Under the Radar

Sound Off: Is Social Media Activity Damaging the Military's Reputation?

Life's rough on Twitter and Facebook. The political arguments are intense and the personal attacks seem endless. A new military survey surfaced by POLITICO suggests that Twitter and Facebook posts by members are endangering the military's reputation for political neutrality.

Army Col. Heidi Urben, a political scientist working for the Joint Chiefs of Staff, conducted a survey 500 West Point cadets and active-duty officers while studying last year at the Pentagon's National Defense University. 75% of the people who responded said they'd seen their fellow officers share or promote politically charged links and posts on their social media feeds. 33% said they seen others advocate directly for or actively disparage a particular candidate online. That kind of partisan behavior has traditionally been off limits.

Urben wrote that "Such behavior threatens to erode the trust in which the public holds the military, leading to it being viewed as just another interest group." She also told POLITICO that military leaders "must do a better job of communicating why this matters. Those trust and confidence levels, in part, relate to the fact that we are viewed as nonpartisan."

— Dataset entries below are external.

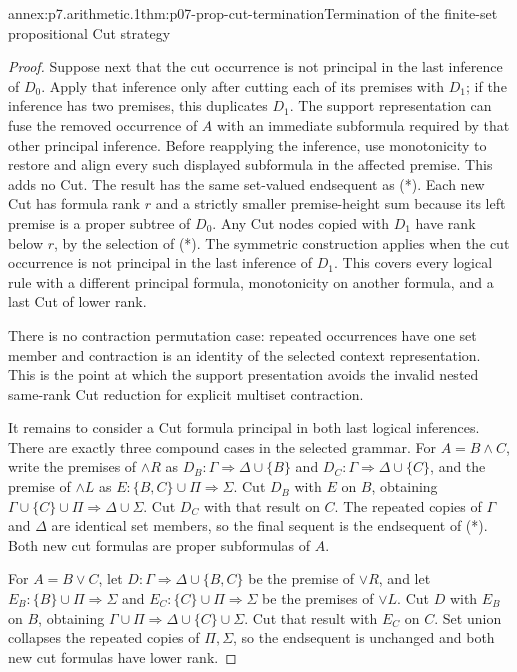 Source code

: \begin{annexitem}{annex:p7.arithmetic.1}{thm:p07-prop-cut-termination}{Termination of the finite-set propositional Cut strategy}
\begin{proof}
Suppose next that the cut occurrence is not principal in the last inference
of \(D_0\).  Apply that inference only after cutting each of its premises with
\(D_1\); if the inference has two premises, this duplicates \(D_1\).  The
support representation can fuse the removed occurrence of \(A\) with an
immediate subformula required by that other principal inference.  Before
reapplying the inference, use monotonicity to restore and align every such
displayed subformula in the affected premise.  This adds no Cut.  The result
has the same set-valued endsequent as (*).  Each new Cut
has formula rank \(r\) and a strictly smaller premise-height sum because its
left premise is a proper subtree of \(D_0\).  Any Cut nodes copied with \(D_1\)
have rank below \(r\), by the selection of (*).  The symmetric construction
applies when the cut occurrence is not principal in the last inference of
\(D_1\).  This covers every logical rule with a different principal formula,
monotonicity on another formula, and a last Cut of lower rank.

There is no contraction permutation case: repeated occurrences have one set
member and contraction is an identity of the selected context representation.
This is the point at which the support presentation avoids the invalid nested
same-rank Cut reduction for explicit multiset contraction.

It remains to consider a Cut formula principal in both last logical
inferences.  There are exactly three compound cases in the selected grammar.
For \(A=B\land C\), write the premises of \(\land R\) as
\(D_B:\Gamma\Rightarrow\Delta\cup\{B\}\) and
\(D_C:\Gamma\Rightarrow\Delta\cup\{C\}\), and the premise of \(\land L\) as
\(E:\{B,C\}\cup\Pi\Rightarrow\Sigma\).  Cut \(D_B\) with \(E\) on \(B\),
obtaining
\(\Gamma\cup\{C\}\cup\Pi\Rightarrow\Delta\cup\Sigma\).  Cut \(D_C\) with
that result on \(C\).  The repeated copies of \(\Gamma\) and \(\Delta\) are
identical set members, so the final sequent is the endsequent of (*).  Both new
cut formulas are proper subformulas of \(A\).

For \(A=B\lor C\), let
\(D:\Gamma\Rightarrow\Delta\cup\{B,C\}\) be the premise of \(\lor R\), and
let \(E_B:\{B\}\cup\Pi\Rightarrow\Sigma\) and
\(E_C:\{C\}\cup\Pi\Rightarrow\Sigma\) be the premises of \(\lor L\).
Cut \(D\) with \(E_B\) on \(B\), obtaining
\(\Gamma\cup\Pi\Rightarrow\Delta\cup\{C\}\cup\Sigma\).  Cut that result
with \(E_C\) on \(C\).  Set union collapses the repeated copies of
\(\Pi,\Sigma\), so the endsequent is unchanged and both new cut formulas have
lower rank.


\end{proof}
\end{annexitem}
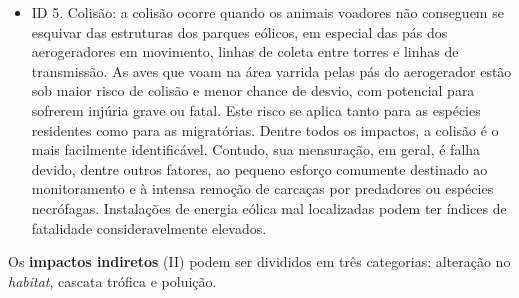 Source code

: \documentclass[
  oneside]{scrbook}
\begin{document}
\begin{itemize}
\item
  ID 5. Colisão: a colisão ocorre quando os animais voadores não conseguem se esquivar das estruturas dos parques eólicos, em especial das pás dos aerogeradores em movimento, linhas de coleta entre torres e linhas de transmissão. As aves que voam na área varrida pelas pás do aerogerador estão sob maior risco de colisão e menor chance de desvio, com potencial para sofrerem injúria grave ou fatal. Este risco se aplica tanto para as espécies residentes como para as migratórias. Dentre todos os impactos, a colisão é o mais facilmente identificável. Contudo, sua mensuração, em geral, é falha devido, dentre outros fatores, ao pequeno esforço comumente destinado ao monitoramento e à intensa remoção de carcaças por predadores ou espécies necrófagas. Instalações de energia eólica mal localizadas podem ter índices de fatalidade consideravelmente elevados.
\end{itemize}

Os \textbf{impactos indiretos} (II) podem ser divididos em três categorias: alteração no \emph{habitat}, cascata trófica e poluição.
\end{document}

The survey offers another surprising finding: fewer career officers consider themselves conservative or Republican.  54% described themselves as Republican, 24% identified as Democracts and 14% said they were independents. When asked about their political ideology, 47% identified as conservative, 32% as moderate and 22% as liberal. Previous surveys showed as many as 65% of career officers considered themselves to be conservatives.

Open participation in partisan politics could have consequences for the military. "It is the most trusted institution, but a great deal of that is because the military is seen as above the political fray and is interested in the mission without a political ideology getting in the way," said retired Army Lt. Col. Jason Dempsey, a researcher at the Center for a New American Security. "What happens when you open that can of worms and the military is perceived as captured? Its reputation will plummet."

What do you think? Should active-duty men and women keep their political opinions off of social media? Or should the military adapt to changing times? Does everyone have to "pick a side" these days? And is the military really becoming more politically diverse? Sound off!